When you find the line with "SHARPENING_STRENGTH = 1.8" among the records below, reproduce it and each line after it exactly, ending with the line with "さらに速い部分列を取ると、隣接差のcostが和可能となる。".
──────
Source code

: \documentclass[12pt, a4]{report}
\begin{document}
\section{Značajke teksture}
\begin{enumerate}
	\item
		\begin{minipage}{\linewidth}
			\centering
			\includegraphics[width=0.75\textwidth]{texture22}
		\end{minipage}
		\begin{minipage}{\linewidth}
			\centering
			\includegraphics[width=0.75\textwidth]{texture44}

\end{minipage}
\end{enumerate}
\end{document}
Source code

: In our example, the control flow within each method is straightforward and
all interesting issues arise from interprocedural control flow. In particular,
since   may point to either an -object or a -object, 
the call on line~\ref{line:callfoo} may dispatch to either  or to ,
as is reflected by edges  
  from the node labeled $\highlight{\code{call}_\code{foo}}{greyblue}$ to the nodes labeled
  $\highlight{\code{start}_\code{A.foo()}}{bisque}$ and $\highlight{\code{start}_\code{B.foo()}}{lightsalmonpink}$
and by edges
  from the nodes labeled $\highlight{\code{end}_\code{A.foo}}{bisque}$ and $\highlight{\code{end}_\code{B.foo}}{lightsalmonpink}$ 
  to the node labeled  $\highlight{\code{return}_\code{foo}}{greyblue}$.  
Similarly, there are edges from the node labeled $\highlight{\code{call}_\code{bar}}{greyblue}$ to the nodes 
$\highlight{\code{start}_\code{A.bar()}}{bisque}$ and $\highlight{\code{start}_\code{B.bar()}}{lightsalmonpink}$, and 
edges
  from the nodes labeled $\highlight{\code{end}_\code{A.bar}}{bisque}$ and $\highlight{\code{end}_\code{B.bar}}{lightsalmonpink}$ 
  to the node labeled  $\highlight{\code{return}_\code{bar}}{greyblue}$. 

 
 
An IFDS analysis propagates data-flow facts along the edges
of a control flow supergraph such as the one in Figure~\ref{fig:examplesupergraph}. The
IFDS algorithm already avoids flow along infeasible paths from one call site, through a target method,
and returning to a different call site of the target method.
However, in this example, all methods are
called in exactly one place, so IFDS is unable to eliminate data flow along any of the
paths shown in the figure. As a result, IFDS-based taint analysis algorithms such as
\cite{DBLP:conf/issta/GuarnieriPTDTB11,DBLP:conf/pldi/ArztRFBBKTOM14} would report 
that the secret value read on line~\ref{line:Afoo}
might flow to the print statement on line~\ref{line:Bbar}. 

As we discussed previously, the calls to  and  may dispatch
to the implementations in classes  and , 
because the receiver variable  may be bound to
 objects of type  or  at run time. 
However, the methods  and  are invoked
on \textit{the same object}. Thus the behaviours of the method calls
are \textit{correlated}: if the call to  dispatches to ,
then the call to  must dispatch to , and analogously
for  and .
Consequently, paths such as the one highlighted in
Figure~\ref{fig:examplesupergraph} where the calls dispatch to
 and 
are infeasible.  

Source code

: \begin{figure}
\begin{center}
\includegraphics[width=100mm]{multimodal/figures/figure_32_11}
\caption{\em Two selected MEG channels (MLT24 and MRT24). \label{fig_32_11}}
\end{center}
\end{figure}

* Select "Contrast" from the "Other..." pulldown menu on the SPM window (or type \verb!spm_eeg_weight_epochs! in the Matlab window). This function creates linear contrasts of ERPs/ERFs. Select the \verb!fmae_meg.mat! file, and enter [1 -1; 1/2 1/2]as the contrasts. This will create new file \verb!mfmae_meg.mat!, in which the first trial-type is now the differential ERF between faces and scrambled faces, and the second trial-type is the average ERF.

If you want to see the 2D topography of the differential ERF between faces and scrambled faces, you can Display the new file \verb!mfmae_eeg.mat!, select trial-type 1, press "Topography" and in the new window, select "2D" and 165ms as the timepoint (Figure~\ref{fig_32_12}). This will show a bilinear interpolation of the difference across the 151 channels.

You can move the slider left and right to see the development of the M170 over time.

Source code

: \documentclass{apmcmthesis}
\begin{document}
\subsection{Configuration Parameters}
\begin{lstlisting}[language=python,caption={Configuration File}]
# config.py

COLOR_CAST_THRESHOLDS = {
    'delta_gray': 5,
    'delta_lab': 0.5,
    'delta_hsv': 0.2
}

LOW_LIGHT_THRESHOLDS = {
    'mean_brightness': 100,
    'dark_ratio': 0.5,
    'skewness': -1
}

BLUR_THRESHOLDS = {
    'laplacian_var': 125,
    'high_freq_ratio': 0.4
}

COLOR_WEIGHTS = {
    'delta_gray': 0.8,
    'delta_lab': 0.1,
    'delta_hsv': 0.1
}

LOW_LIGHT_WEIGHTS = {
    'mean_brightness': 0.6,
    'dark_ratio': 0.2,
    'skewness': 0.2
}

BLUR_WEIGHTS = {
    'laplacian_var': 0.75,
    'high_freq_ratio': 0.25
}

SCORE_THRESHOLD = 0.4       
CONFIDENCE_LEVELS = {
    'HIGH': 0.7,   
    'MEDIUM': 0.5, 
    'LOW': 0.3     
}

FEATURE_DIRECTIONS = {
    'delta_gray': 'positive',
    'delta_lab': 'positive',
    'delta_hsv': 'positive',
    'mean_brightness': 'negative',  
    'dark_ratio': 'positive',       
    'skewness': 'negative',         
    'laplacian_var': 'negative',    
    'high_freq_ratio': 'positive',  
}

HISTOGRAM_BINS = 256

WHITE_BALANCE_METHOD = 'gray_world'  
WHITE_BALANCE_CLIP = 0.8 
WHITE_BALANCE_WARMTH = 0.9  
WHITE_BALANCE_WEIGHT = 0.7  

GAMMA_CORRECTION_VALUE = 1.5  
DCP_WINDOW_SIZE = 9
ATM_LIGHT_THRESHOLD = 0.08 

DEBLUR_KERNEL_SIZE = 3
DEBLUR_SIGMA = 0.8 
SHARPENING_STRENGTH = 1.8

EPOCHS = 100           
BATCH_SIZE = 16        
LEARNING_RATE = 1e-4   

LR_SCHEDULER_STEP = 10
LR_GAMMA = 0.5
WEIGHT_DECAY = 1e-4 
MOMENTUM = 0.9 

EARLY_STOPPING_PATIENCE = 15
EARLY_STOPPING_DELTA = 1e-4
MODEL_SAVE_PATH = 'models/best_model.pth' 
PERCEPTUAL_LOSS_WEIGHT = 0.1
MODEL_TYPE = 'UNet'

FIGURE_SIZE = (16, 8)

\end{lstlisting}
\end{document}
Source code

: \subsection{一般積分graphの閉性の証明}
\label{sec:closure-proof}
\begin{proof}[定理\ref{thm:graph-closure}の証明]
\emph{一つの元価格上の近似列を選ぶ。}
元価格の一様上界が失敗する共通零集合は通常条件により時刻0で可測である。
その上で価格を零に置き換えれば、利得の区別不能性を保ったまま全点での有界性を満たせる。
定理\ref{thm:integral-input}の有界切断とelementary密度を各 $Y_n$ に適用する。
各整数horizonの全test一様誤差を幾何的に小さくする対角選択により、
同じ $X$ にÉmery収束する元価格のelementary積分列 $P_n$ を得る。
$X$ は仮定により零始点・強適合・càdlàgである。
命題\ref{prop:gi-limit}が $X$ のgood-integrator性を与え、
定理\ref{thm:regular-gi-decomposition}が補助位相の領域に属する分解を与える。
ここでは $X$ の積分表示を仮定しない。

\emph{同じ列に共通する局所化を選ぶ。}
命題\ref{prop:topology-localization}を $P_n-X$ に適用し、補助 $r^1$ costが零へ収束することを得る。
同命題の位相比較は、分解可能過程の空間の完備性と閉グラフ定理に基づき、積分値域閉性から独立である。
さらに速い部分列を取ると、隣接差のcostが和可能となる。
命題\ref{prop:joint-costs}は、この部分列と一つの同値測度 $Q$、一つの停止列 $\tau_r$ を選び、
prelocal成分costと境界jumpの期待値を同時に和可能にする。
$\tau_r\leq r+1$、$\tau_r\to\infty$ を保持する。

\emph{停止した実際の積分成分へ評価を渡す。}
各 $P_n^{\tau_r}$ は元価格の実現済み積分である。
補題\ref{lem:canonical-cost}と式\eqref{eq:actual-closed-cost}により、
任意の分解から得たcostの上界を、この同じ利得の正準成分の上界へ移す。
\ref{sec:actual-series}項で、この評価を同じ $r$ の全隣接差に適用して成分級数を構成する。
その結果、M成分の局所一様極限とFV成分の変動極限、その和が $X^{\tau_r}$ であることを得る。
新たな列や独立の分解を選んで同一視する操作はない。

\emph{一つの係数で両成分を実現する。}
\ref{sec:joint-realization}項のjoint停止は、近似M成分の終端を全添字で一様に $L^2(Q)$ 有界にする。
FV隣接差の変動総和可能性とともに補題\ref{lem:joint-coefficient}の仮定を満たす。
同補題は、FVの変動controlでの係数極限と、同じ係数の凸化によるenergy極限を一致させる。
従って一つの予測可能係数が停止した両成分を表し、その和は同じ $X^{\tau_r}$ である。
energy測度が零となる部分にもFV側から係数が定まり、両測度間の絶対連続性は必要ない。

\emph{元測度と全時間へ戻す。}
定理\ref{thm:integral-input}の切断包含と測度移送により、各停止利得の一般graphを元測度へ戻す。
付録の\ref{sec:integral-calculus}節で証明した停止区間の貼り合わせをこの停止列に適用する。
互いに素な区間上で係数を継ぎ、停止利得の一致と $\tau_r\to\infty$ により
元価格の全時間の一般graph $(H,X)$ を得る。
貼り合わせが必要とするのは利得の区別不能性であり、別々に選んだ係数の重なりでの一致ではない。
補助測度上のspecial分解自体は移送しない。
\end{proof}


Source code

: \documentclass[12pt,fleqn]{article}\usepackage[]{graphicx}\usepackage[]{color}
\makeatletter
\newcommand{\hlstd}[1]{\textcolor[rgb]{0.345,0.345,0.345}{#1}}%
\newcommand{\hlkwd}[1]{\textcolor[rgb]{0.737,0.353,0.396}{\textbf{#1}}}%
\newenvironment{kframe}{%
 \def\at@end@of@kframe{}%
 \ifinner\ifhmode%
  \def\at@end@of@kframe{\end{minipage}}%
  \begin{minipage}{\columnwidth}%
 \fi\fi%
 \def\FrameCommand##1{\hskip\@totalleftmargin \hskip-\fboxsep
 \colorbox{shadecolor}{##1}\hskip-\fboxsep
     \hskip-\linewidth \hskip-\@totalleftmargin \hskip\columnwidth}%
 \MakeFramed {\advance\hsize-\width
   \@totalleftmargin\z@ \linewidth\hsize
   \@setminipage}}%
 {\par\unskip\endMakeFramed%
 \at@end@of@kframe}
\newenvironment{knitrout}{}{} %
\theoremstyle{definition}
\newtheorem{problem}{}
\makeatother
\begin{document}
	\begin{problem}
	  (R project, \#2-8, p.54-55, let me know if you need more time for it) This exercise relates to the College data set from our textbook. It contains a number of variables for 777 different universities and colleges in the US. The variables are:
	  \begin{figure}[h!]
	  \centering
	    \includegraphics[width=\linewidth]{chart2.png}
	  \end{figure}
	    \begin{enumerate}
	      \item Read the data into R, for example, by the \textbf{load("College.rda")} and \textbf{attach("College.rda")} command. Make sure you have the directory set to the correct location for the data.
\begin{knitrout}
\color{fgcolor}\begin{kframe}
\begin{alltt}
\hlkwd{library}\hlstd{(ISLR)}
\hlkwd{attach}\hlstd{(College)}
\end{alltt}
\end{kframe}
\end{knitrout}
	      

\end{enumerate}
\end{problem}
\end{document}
──────
_RESULT FOR THIS TASK_
SHARPENING_STRENGTH = 1.8

EPOCHS = 100           
BATCH_SIZE = 16        
LEARNING_RATE = 1e-4   

LR_SCHEDULER_STEP = 10
LR_GAMMA = 0.5
WEIGHT_DECAY = 1e-4 
MOMENTUM = 0.9 

EARLY_STOPPING_PATIENCE = 15
EARLY_STOPPING_DELTA = 1e-4
MODEL_SAVE_PATH = 'models/best_model.pth' 
PERCEPTUAL_LOSS_WEIGHT = 0.1
MODEL_TYPE = 'UNet'

FIGURE_SIZE = (16, 8)

\end{lstlisting}
\end{document}
Source code

: \subsection{一般積分graphの閉性の証明}
\label{sec:closure-proof}
\begin{proof}[定理\ref{thm:graph-closure}の証明]
\emph{一つの元価格上の近似列を選ぶ。}
元価格の一様上界が失敗する共通零集合は通常条件により時刻0で可測である。
その上で価格を零に置き換えれば、利得の区別不能性を保ったまま全点での有界性を満たせる。
定理\ref{thm:integral-input}の有界切断とelementary密度を各 $Y_n$ に適用する。
各整数horizonの全test一様誤差を幾何的に小さくする対角選択により、
同じ $X$ にÉmery収束する元価格のelementary積分列 $P_n$ を得る。
$X$ は仮定により零始点・強適合・càdlàgである。
命題\ref{prop:gi-limit}が $X$ のgood-integrator性を与え、
定理\ref{thm:regular-gi-decomposition}が補助位相の領域に属する分解を与える。
ここでは $X$ の積分表示を仮定しない。

\emph{同じ列に共通する局所化を選ぶ。}
命題\ref{prop:topology-localization}を $P_n-X$ に適用し、補助 $r^1$ costが零へ収束することを得る。
同命題の位相比較は、分解可能過程の空間の完備性と閉グラフ定理に基づき、積分値域閉性から独立である。
さらに速い部分列を取ると、隣接差のcostが和可能となる。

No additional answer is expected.